Task description >> Wherever the string "etwas" occurs in a line of these records, report that line.

Records for this task >>
************
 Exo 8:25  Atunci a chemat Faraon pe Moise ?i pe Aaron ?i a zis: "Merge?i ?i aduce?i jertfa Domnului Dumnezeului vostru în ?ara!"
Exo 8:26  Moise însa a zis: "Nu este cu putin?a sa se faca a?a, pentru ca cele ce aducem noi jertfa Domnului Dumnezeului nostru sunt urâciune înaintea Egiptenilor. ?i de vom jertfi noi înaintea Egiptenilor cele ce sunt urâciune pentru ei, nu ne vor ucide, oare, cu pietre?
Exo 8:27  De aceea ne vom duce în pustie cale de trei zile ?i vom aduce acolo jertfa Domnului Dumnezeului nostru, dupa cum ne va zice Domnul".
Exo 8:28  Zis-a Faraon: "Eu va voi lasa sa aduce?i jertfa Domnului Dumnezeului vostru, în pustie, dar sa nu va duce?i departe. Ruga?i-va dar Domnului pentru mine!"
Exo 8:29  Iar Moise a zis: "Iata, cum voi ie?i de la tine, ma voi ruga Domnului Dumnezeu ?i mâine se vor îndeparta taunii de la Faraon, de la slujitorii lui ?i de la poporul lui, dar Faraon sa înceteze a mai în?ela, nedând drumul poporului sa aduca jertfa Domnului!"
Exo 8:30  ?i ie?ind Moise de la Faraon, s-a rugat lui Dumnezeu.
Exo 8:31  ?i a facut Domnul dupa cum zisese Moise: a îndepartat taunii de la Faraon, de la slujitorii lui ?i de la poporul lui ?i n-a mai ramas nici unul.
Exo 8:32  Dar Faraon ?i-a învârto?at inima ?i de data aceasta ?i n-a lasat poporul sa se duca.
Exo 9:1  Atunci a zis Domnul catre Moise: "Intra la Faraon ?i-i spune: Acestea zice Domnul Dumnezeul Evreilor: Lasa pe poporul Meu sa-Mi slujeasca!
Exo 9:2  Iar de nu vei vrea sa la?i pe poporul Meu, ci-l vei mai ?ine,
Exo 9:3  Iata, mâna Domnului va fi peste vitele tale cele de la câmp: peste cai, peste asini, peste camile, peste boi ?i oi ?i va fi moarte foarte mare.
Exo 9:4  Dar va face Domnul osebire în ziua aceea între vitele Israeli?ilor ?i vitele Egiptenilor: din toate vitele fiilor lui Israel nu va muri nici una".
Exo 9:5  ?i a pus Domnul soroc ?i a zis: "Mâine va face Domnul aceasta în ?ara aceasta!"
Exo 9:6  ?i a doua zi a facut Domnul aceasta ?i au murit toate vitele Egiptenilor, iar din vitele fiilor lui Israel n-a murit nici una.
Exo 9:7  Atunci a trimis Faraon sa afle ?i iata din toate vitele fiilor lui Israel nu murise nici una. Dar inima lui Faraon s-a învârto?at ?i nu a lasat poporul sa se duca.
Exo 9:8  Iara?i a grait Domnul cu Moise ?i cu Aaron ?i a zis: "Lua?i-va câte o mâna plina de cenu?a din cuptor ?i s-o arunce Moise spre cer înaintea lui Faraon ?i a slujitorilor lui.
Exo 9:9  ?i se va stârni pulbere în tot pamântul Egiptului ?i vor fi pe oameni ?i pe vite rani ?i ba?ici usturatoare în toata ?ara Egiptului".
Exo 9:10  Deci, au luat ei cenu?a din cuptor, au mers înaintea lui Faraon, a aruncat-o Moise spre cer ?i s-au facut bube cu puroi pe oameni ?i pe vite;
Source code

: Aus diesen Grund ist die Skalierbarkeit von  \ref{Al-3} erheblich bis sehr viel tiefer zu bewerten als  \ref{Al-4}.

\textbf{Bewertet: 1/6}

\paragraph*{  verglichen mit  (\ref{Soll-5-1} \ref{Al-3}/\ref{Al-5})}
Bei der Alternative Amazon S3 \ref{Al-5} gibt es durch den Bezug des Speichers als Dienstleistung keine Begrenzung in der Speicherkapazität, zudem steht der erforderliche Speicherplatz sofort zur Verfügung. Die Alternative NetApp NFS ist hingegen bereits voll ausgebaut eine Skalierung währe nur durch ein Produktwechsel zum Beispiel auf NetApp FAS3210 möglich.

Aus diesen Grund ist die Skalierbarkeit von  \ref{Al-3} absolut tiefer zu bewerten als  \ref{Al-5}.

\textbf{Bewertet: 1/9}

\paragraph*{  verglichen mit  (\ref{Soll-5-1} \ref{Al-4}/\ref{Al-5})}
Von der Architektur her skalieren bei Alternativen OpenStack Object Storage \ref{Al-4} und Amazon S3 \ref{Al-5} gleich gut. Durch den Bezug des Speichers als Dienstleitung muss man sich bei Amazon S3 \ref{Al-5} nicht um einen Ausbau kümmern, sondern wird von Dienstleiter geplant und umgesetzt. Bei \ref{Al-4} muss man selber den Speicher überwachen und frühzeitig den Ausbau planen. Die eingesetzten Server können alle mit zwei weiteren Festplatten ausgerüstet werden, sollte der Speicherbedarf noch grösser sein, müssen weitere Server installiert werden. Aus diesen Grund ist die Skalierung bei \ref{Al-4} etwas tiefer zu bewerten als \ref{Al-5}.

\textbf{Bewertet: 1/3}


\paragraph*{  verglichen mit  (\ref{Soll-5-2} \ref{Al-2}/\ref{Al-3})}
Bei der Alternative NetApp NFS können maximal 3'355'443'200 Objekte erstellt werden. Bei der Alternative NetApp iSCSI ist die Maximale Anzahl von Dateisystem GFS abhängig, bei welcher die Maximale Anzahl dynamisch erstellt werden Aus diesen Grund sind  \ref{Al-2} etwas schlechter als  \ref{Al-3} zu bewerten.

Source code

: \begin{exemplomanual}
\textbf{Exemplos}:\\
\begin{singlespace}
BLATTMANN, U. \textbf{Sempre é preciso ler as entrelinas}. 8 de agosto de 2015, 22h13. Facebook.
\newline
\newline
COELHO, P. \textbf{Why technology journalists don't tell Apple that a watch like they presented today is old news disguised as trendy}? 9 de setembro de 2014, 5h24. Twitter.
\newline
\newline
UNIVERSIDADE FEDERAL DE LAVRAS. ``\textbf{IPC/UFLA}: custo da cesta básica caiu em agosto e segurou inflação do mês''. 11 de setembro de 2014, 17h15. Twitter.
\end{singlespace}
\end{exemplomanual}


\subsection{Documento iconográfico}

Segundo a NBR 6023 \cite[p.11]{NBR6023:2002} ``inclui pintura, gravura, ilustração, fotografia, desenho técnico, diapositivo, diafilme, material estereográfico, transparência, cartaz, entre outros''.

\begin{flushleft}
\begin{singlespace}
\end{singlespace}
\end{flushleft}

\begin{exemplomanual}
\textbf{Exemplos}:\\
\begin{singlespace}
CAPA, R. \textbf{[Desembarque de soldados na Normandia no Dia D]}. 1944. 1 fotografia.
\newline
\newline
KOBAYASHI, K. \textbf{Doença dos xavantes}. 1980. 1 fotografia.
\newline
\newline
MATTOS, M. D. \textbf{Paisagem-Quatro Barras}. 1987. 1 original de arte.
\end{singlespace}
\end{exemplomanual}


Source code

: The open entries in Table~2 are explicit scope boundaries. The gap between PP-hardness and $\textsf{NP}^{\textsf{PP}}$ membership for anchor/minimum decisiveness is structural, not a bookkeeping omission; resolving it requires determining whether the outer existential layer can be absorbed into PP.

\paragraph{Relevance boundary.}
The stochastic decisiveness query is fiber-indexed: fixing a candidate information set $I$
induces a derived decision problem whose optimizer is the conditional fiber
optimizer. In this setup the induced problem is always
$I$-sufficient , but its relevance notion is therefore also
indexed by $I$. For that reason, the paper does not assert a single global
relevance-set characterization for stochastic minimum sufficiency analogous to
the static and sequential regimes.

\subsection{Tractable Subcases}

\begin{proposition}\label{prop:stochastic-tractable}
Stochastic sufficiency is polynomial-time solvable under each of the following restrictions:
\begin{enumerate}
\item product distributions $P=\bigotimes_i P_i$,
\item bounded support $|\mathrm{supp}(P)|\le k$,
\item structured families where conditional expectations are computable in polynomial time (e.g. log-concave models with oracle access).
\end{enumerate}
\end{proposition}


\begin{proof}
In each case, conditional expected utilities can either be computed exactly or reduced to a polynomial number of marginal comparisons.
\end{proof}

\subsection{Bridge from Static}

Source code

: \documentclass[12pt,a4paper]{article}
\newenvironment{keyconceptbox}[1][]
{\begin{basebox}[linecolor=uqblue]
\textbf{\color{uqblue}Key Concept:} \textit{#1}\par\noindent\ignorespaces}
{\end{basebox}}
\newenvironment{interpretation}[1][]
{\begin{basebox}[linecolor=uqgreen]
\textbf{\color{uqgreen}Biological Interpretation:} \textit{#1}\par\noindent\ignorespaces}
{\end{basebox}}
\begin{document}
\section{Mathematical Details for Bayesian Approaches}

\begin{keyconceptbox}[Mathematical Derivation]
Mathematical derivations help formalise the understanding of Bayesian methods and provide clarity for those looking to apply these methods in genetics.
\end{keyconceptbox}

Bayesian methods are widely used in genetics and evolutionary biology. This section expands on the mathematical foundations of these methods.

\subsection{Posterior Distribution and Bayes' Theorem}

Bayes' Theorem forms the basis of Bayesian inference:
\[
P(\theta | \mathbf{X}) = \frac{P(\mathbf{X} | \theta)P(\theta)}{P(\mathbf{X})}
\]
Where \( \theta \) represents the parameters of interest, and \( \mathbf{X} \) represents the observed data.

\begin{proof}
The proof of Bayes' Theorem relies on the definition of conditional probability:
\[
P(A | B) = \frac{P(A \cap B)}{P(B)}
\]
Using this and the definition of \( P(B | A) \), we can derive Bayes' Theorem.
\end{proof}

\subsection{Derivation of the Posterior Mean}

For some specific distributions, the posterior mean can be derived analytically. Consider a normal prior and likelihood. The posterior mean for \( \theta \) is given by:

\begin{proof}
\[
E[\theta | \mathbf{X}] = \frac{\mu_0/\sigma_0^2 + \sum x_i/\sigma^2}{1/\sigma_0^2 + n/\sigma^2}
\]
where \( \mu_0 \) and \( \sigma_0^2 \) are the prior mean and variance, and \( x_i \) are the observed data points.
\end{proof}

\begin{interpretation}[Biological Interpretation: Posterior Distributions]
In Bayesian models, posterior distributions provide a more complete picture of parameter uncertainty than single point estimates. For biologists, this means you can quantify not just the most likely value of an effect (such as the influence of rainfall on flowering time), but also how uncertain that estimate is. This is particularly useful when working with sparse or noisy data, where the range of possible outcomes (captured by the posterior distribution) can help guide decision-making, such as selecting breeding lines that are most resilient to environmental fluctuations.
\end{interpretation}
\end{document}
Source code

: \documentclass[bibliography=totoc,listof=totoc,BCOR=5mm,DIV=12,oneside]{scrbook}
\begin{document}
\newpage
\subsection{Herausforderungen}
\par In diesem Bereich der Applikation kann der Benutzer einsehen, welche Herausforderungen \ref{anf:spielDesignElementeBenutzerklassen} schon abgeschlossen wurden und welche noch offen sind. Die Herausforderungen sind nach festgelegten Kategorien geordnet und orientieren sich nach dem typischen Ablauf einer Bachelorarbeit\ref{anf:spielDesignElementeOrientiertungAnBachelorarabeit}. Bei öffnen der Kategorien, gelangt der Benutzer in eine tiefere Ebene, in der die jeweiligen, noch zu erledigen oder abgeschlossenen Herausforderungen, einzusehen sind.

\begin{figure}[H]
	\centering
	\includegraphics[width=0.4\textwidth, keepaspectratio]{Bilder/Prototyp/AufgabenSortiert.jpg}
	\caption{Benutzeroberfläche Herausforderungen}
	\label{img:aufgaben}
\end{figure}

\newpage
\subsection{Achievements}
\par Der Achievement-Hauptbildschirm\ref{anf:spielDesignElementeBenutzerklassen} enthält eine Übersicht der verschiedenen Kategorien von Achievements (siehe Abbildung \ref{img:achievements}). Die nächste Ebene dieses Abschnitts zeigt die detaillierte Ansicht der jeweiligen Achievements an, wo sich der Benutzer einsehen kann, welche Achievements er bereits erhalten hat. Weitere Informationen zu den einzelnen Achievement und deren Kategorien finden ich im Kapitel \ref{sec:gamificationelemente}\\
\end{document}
************
Answer section >>
Von der Architektur her skalieren bei Alternativen OpenStack Object Storage \ref{Al-4} und Amazon S3 \ref{Al-5} gleich gut. Durch den Bezug des Speichers als Dienstleitung muss man sich bei Amazon S3 \ref{Al-5} nicht um einen Ausbau kümmern, sondern wird von Dienstleiter geplant und umgesetzt. Bei \ref{Al-4} muss man selber den Speicher überwachen und frühzeitig den Ausbau planen. Die eingesetzten Server können alle mit zwei weiteren Festplatten ausgerüstet werden, sollte der Speicherbedarf noch grösser sein, müssen weitere Server installiert werden. Aus diesen Grund ist die Skalierung bei \ref{Al-4} etwas tiefer zu bewerten als \ref{Al-5}.
Bei der Alternative NetApp NFS können maximal 3'355'443'200 Objekte erstellt werden. Bei der Alternative NetApp iSCSI ist die Maximale Anzahl von Dateisystem GFS abhängig, bei welcher die Maximale Anzahl dynamisch erstellt werden Aus diesen Grund sind  \ref{Al-2} etwas schlechter als  \ref{Al-3} zu bewerten.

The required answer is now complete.